=== Given data ===
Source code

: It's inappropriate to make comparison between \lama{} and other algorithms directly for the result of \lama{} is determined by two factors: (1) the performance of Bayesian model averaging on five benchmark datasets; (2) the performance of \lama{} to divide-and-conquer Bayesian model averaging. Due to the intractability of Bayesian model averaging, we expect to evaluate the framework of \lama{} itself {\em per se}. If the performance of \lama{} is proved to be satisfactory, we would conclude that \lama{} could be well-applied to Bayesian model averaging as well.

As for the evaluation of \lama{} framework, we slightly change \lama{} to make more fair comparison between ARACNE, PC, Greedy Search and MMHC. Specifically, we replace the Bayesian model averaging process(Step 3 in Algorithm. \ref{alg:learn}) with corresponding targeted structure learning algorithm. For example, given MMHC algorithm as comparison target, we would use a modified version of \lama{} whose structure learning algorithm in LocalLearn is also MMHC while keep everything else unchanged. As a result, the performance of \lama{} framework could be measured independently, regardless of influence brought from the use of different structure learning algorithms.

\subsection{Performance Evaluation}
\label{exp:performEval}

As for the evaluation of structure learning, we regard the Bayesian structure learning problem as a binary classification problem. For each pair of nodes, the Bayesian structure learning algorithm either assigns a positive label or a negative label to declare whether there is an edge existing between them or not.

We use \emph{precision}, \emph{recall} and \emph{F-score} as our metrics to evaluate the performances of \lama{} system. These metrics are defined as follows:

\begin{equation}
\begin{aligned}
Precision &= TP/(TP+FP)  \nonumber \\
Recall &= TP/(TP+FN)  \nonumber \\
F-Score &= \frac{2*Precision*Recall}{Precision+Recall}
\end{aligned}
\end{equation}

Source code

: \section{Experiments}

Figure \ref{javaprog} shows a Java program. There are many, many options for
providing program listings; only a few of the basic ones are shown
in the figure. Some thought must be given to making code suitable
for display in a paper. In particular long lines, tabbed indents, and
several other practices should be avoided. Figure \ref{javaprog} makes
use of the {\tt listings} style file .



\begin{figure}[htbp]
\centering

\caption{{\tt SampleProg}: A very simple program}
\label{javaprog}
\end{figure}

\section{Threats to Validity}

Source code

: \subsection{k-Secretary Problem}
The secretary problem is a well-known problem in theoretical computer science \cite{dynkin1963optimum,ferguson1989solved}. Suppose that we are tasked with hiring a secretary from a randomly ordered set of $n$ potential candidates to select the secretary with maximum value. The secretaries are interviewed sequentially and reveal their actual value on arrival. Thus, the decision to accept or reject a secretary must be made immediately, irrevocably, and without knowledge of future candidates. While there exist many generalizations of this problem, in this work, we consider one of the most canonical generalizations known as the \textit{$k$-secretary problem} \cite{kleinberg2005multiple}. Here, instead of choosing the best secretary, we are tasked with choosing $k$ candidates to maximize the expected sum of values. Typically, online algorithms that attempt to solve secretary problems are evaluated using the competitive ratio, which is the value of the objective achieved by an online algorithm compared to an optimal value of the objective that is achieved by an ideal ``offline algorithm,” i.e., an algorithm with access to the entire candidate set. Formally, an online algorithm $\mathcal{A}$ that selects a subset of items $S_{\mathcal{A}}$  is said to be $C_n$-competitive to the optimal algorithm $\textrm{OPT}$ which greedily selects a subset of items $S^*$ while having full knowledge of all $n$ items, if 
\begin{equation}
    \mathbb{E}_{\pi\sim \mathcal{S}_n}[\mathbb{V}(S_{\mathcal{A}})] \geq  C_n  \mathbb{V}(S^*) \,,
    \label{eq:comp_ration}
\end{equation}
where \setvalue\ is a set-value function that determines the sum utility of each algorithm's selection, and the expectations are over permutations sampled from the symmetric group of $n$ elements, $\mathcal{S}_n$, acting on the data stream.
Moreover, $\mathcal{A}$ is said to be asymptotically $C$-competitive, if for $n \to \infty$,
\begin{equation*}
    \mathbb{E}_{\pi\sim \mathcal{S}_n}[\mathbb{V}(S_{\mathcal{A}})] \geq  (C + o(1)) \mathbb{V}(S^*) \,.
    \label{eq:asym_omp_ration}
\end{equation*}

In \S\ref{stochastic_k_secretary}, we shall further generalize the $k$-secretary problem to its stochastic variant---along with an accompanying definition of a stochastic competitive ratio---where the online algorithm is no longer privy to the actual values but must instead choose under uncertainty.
===
# What is required
All lines from the listing above that include "other" should be shown.

# Written solution
: It's inappropriate to make comparison between \lama{} and other algorithms directly for the result of \lama{} is determined by two factors: (1) the performance of Bayesian model averaging on five benchmark datasets; (2) the performance of \lama{} to divide-and-conquer Bayesian model averaging. Due to the intractability of Bayesian model averaging, we expect to evaluate the framework of \lama{} itself {\em per se}. If the performance of \lama{} is proved to be satisfactory, we would conclude that \lama{} could be well-applied to Bayesian model averaging as well.
several other practices should be avoided. Figure \ref{javaprog} makes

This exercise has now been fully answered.